В Болгарии в те годы оказалось проблемой, куда же потратить свои 500 левов, которые нам обменяли на 500 рублей, плюс суточные. Мы провели там две недели, имея при себе довольно приличные суммы, а в магазинах особо ничего и не было. Но ведь хотелось из-за границы что-то привезти! Где-то обнаружили магазин с кроссовками, помню, я купил пар пять – себе, брату… На это ушло у меня левов 150, а оставалось еще в три раза больше. Везде, где мы давали концерты, были бары, и каждый из нас ставил себе на вечер задачу: пропить как минимум 25 левов. Ну не везти же их назад… Выполнить эту задачу удавалось, т. к. коктейли там были дорогие, по 4–5 левов. Навернешь пять коктейлей – план сделан!

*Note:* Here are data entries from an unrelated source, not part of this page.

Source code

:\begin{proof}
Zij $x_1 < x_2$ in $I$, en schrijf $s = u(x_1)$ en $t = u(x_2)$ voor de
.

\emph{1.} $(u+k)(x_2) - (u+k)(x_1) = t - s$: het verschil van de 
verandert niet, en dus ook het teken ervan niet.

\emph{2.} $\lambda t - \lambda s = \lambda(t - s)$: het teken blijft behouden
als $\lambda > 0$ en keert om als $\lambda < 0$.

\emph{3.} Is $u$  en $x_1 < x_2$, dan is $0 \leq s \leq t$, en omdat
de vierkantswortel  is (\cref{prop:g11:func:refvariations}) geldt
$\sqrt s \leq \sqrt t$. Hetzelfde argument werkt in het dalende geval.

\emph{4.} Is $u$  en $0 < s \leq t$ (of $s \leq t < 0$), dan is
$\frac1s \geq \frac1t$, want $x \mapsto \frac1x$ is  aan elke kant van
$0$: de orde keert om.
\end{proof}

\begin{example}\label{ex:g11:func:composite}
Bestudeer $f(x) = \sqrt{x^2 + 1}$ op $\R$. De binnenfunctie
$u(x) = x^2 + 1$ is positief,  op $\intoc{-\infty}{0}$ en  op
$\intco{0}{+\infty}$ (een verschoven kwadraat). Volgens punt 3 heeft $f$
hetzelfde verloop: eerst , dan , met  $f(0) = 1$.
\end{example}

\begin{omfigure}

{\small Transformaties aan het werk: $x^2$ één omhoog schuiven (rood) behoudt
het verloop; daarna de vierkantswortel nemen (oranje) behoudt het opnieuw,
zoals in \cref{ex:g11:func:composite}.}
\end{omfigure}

Таким образом, 1988 год у нас получился очень насыщенным. И как-то вдруг между гастролями Максим Удалов заявляет:
– Надоело это болото, такое ощущение, что никому здесь ничего не нужно, и, кроме чеса, никакой музыки больше не будет новой. В общем, все, я ухожу!
Макс – самый молодой из нас, тогда ему было чуть больше двадцати, а по характеру он был достаточно вспыльчивый. Сначала мы понадеялись, что он успокоится и образумится. На октябрь у нас были запланированы концерты в саду «Эрмитаж», а до этого, на концертах в Уфе, Максим подтвердил, что он уходит, и мы окончательно поняли, что это не шутки, когда он не явился на саундчек в «Эрмитаже», а появился за 5 минут до выхода на сцену. Тогда мы начали прослушивать других барабанщиков, и снова кандидатур было не очень много. Пришел Сергей Сафонов, с которым мы играли в «Альфе», потом новый барабанщик «Раунда», который был принят туда после ухода Пашки Чинякова, и кто-то еще. А потом на саундчек пришел Александр Манякин. Он удивил нас тем, как точно сыграл те вещи, которые ему было предложено исполнить: «Тореро», «Волонтер», «Герой асфальта» и «Улица роз». Мы сразу взяли его себе на заметку – если Макс не придет на концерт, отыграем с Манякиным. Но Максим появлялся перед самым концертом, во время выступления «Раунда», и все концерты все-таки отыграл.
Сразу после концертов в «Эрмитаже» Виктор Яковлевич сообщил, что Удалов в «Арии» больше не работает, поскольку он, как руководитель, не собирается терпеть такое отношение от музыканта. Но Макс и сам не собирался больше играть с нами. Так в ноябре 1988 года Александра Манякина приняли в «Арию».
Вскоре после этого мы провели серию концертов по Подмосковью, близлежащим небольшим городам. Еще летом 1988 года у нас с Володей уже, как говорится, в голове был готов следующий альбом. Мы опять обратились к Фишкину, чтобы он помог нам с драм-машиной, он дал нам Yamaha RX-11, я забил в нее барабанные партии. Мы сделали хорошее, качественное демо – скинули на ленту барабаны, записали бас, две гитары, и я спел «рыбы». По сравнению со всеми предыдущими демо у нас получилось очень убедительное.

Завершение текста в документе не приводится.